I’ve got a table that’s receiving sensor data; it has about 80 columns and 200m rows. I ingest the data using a python script, with a postgres configuration, from csv files. I have some new data that I want to store in this same table. The new data is from the same sensor as before, just a slightly different sensor configuration. The columns are overlapping (no new column names in the new data, it’s a subset of the existing columns). The timestamps are unique, and the values in the columns I’ve selected for deduplication are also unique. Nevertheless, when I try to ingest this new data into the existing table, it does not appear. I can ingest it into a brand new table, but not append rows to the existing table with this new(ish) sensor data.

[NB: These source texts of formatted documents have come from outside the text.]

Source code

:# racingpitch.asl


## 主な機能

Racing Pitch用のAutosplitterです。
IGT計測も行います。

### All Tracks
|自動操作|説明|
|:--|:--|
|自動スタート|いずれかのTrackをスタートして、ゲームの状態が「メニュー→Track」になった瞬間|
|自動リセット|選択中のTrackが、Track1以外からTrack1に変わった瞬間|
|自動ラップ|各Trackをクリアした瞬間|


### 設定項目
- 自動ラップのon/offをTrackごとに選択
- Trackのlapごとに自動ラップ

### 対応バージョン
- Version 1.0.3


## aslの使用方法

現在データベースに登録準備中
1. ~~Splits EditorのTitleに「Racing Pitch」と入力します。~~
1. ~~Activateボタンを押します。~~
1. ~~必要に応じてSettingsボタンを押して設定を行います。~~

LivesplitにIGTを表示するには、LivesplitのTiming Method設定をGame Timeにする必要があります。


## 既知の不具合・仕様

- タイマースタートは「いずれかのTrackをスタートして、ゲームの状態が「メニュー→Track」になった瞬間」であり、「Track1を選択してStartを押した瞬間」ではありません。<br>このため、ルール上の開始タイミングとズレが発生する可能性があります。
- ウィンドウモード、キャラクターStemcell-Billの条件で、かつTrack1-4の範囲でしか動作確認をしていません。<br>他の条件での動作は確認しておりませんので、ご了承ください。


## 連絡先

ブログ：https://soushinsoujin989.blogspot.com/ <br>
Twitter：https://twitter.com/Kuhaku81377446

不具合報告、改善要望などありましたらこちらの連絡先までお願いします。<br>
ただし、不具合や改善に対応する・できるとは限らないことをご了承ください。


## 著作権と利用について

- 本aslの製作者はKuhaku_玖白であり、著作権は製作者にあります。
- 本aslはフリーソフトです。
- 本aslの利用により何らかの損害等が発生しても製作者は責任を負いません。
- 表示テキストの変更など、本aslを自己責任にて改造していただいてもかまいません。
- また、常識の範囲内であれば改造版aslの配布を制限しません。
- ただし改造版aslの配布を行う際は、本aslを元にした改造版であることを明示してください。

Where should I be looking to debug this?
An excerpt of my insertion code:
df = pd.read_csv(filename, skipinitialspace=True)
ts = pd.to_datetime(df['Timestamp'], origin='unix', unit='s')
df = df.drop("Timestamp", axis=1)
newcols = [c.replace('.', '_') for c in df.columns]
df.columns = newcols
df.insert(0, "cycle", cycle_name)
df.insert(0, "collection", collection)
df.insert(0, "date", date)
df.insert(0, "ts", ts)
df.insert(0, "db_version", db_version)
df.dropna(axis=1, how='all', inplace=True)
with Sender.from_conf(conf) as sender:
sender.dataframe(df, table_name="sensorA", at="ts")
Please can you try running wal_tables() and check if the table has been suspended?
If it is not suspended, please check the writerTxn and sequencerTxn numbers. If writerTxn is lower than sequencerTxn, then there is data queued which has been committed, but not applied to the table.
There are no tables suspended, but indeed two of them have sequencerTxn > writerTxn. No E or C logs, here’s what I found:
2024-07-10T11:55:04.670658Z I i.q.c.w.WalWriter open ‘sensorA~101’
2024-07-10T11:55:04.708206Z I i.q.c.w.WalWriter opened WAL segment [path=‘/home/.questdb/db/sensorA~101/wal42/0/_event.i’]
2024-07-10T11:55:05.239224Z I i.q.c.w.WalWriter committed data block [wal=/home/.questdb/db/sensorA~101/wal42/0, segmentTxn=0, seqTxn=38097, rowLo=0, roHi=9631, minTimestamp=2024-06-27T23:54:38.579798Z, maxTimestamp=2024-06-27T23:55:33.429046Z]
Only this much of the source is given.